Phillips and Watt took contrasting paths through the year. Phillips competed in the Shanghai Samsung Diamond League meeting, finishing fourth behind the Australian, and after failing to qualify by right at the US championships used his champion’s wild card to get to the championships.
But he was good when it mattered most, producing a season’s best 8.32 metres in qualifying and then going 8.31 and 8.45 with his first two jumps of the final to, as it turned out, wrap up the gold medal by the end of the second round.
Watt has ruled the roost most of the year, jumping a World lead 8.44 in the Australian Championships, improving it to 8.54 in Stockholm at the end of July. But he has also been battling an ankle injury in his take-off leg.
Tonight, the Australian fouled his first jump, leapt 8.33 on his second – the silver medal distance – but then was unable to improve. Twice he ran through the pit, and the last-round 8.06 was his only decent jump of the last four.

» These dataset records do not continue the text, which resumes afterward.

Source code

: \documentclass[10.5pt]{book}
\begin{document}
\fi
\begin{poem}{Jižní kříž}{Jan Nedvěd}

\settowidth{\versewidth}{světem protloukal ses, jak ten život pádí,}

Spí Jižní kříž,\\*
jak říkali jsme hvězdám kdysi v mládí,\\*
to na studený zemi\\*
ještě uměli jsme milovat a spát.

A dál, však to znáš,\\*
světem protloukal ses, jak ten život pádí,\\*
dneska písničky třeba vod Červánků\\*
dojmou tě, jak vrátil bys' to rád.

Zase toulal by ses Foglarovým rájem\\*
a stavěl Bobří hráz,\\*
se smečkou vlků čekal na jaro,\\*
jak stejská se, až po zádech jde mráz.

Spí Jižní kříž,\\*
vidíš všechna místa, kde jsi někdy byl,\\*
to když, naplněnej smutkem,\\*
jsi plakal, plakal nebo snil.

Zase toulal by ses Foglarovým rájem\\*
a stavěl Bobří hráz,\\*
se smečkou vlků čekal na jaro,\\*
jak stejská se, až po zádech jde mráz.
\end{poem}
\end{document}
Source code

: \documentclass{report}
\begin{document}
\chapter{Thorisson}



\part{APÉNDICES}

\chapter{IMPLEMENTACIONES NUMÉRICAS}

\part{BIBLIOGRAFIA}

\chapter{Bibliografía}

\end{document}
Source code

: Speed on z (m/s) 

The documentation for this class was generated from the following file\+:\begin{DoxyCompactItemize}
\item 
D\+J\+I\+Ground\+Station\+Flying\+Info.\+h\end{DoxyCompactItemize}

Watt bounded from near obscurity to a bronze medal in 2009, missed most of 2010 injured, has been the World leader since early in 2011. But the gold medal proved a jump too far and though he achieved the best-ever result by an Australian at a World Championships – and equalled the best ever at an Olympics – the loss of the gold will hurt.
Ngonidzashe Makusha finished third with 8.29 to take Zimbabwe’s first-ever medal at a World Championships. The 24-year-old, who also made the 100 metres semi-finals here, could have had an even better result – his 8.14 in the third round came from 26 centimetres behind the board.
The three medallists had all produced their best jump by the end of the second round and the competition petered out somewhat from there. Yahya Berrabah of Morocco took fourth with 8.23 (another second round jump); none of the top eight improved in the last four rounds.
Still, there was an air of generational change, with Watt only 23 and three 20-year-olds – Luvo Manyonga of South Africa in fifth place, Aleksandr Menkov of Russia in sixth and Will Claye of USA, ninth – in the final. Claye was coming back from the qualifying rounds of the Triple Jump this morning (he reached the final).
For the moment, though, 33-year-old Dwight Phillips rules the event.
Kim Deokhyeon was unable to take his place in the final. He is the only Korean athlete to qualify for a place in a final in Daegu; Kim Hyunsub finished sixth in the out-of-stadium men’s 20km road walk.